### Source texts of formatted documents
———

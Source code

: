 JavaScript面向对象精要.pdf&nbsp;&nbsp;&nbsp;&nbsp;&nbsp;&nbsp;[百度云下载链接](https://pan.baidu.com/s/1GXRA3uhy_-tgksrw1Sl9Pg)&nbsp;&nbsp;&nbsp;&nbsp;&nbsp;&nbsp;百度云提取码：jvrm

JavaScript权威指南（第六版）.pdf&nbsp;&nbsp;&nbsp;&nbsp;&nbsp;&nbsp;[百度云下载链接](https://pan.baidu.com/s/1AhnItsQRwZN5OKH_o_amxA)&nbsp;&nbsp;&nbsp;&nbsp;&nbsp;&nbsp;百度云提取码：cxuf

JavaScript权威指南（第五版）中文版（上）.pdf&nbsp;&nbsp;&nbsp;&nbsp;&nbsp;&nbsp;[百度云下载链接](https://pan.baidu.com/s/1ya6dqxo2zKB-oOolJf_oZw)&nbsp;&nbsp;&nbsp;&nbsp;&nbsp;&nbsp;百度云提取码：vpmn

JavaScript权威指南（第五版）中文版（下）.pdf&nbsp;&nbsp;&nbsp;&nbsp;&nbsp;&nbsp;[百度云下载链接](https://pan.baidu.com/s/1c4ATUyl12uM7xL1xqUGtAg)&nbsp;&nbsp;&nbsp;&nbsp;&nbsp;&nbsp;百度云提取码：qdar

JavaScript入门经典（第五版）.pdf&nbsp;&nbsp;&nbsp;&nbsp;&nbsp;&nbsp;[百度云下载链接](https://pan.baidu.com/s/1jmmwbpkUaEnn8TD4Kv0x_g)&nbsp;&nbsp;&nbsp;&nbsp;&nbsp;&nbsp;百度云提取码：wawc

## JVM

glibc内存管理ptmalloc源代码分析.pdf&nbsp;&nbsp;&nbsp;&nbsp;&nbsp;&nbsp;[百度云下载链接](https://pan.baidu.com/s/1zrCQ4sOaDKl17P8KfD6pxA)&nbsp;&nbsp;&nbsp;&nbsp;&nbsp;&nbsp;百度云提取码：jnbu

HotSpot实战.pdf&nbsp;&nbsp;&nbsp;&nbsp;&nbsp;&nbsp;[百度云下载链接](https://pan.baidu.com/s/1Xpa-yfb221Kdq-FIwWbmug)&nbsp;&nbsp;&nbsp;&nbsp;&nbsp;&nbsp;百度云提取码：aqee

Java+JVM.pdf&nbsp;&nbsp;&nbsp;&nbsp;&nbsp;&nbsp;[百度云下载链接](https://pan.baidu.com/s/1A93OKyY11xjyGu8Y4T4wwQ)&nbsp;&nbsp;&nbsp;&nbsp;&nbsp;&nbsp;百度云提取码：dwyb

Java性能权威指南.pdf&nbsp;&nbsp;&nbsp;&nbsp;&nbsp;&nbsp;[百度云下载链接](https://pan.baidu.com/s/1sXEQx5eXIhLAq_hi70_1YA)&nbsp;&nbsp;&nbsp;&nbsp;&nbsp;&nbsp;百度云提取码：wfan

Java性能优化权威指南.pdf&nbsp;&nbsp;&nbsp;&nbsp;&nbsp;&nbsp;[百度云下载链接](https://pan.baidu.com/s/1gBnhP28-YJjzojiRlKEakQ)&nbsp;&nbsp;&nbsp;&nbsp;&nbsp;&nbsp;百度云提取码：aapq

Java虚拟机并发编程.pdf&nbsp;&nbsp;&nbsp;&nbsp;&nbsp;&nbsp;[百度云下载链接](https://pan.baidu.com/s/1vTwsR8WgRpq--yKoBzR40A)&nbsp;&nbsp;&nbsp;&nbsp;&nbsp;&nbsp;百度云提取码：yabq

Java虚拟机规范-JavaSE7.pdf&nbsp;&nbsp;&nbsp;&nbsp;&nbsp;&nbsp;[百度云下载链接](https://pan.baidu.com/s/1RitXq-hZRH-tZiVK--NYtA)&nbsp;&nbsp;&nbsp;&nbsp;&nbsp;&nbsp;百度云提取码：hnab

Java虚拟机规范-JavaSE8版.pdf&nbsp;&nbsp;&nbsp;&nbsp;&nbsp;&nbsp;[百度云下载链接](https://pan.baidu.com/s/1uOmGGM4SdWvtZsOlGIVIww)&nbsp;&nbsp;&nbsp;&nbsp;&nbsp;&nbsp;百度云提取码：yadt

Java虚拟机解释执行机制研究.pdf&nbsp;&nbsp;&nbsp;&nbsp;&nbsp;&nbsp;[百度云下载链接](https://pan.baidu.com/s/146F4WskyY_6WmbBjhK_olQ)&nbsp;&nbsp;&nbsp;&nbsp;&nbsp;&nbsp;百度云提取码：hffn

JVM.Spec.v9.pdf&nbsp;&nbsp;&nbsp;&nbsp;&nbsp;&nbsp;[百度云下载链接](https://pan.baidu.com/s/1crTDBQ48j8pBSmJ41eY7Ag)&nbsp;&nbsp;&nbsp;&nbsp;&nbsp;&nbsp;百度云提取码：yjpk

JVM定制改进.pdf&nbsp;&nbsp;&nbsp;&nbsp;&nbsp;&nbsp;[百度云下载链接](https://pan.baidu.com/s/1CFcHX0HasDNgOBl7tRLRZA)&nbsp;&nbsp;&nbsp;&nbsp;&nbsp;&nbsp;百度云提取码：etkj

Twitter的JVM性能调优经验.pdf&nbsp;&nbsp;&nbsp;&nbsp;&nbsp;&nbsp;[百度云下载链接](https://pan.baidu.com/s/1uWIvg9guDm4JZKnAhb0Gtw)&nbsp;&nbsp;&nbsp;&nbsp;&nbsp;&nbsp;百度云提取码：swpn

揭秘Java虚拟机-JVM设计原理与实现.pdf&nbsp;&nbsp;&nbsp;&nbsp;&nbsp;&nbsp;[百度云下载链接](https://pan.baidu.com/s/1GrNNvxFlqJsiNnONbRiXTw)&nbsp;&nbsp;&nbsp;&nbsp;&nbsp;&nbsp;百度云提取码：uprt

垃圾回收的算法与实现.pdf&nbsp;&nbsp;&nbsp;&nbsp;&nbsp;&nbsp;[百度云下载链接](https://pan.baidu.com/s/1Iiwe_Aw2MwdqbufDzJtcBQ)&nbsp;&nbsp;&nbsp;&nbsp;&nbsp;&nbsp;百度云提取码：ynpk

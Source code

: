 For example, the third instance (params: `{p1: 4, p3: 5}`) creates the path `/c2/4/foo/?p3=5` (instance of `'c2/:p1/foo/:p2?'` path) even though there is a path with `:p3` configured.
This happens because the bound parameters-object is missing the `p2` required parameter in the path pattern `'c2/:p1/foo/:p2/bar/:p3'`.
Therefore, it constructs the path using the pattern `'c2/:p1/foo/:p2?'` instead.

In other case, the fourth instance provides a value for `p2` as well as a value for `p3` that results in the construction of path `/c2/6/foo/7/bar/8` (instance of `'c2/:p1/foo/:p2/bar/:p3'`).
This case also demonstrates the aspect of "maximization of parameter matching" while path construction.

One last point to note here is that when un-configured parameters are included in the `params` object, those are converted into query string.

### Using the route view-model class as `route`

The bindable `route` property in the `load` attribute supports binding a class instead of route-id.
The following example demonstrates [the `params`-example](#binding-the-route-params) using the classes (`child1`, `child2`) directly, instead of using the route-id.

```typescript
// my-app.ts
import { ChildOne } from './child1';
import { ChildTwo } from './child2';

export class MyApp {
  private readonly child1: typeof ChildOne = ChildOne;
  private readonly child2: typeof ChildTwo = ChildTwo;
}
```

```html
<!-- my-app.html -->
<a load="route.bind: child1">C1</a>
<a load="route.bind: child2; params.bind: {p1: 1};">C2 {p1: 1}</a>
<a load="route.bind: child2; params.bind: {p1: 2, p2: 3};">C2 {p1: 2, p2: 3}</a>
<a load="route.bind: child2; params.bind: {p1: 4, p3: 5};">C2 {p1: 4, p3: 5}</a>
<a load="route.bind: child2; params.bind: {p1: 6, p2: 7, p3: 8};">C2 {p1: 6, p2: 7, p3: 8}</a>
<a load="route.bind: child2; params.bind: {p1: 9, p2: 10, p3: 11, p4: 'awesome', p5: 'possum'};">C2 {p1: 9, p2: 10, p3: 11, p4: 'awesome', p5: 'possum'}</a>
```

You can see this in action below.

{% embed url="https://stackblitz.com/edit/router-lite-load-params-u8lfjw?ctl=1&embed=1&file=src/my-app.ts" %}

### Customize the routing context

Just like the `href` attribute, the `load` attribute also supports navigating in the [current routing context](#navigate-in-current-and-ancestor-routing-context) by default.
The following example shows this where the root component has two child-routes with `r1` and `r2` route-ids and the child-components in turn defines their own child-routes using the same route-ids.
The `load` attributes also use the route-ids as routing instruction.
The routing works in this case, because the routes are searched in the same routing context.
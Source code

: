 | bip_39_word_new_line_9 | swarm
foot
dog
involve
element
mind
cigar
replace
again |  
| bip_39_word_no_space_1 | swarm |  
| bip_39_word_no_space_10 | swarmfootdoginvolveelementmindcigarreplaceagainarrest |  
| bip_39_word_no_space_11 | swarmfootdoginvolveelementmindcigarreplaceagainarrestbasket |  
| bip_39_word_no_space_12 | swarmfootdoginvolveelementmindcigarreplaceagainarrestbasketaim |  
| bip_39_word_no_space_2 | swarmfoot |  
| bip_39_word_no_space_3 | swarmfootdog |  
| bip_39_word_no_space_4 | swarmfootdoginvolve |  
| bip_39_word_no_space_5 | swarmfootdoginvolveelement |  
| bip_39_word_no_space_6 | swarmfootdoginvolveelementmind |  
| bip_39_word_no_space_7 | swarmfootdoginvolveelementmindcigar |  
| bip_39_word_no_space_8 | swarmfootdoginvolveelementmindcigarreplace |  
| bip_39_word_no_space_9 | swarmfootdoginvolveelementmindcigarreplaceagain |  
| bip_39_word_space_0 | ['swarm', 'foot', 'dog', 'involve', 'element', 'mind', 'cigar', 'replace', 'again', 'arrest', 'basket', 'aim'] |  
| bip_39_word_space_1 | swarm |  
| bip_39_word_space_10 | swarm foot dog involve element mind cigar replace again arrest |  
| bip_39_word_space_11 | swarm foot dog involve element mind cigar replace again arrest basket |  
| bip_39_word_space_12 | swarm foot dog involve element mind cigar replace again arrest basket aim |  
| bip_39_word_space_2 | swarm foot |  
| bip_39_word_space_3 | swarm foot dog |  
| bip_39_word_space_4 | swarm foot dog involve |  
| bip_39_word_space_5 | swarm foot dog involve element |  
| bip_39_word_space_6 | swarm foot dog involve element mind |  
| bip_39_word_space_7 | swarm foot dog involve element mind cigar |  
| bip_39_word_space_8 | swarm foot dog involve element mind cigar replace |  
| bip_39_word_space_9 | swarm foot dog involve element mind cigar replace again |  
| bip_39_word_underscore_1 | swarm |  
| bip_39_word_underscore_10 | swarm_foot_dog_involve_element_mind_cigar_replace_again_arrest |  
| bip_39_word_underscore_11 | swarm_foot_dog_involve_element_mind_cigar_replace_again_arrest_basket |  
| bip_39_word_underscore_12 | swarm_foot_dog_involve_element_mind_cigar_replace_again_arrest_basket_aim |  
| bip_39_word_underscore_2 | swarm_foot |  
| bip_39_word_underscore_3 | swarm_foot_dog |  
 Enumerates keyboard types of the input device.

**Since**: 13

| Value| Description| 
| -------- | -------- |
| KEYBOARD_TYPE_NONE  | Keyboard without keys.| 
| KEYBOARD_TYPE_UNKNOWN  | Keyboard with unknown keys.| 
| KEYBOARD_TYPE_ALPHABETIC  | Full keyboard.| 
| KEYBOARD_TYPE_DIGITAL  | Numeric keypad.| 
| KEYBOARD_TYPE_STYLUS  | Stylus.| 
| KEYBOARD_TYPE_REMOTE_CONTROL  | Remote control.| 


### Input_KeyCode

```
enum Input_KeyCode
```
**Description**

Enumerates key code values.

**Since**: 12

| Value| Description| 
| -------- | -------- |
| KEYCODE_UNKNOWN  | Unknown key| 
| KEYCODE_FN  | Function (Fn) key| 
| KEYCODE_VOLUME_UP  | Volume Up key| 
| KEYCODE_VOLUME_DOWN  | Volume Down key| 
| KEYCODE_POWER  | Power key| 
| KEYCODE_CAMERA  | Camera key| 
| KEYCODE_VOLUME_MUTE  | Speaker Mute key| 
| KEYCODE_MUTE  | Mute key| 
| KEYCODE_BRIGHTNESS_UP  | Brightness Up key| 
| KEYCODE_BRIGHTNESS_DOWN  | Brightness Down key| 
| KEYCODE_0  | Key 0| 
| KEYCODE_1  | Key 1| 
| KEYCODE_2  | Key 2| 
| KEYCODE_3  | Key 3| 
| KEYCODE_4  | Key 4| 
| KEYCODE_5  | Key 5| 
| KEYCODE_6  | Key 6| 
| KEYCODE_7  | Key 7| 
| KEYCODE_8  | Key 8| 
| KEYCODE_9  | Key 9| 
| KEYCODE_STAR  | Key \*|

———

### What needs to be done
Select every line above that contains the word "routing", and copy it.

### Answer box
### Customize the routing context
Just like the `href` attribute, the `load` attribute also supports navigating in the [current routing context](#navigate-in-current-and-ancestor-routing-context) by default.
The `load` attributes also use the route-ids as routing instruction.
The routing works in this case, because the routes are searched in the same routing context.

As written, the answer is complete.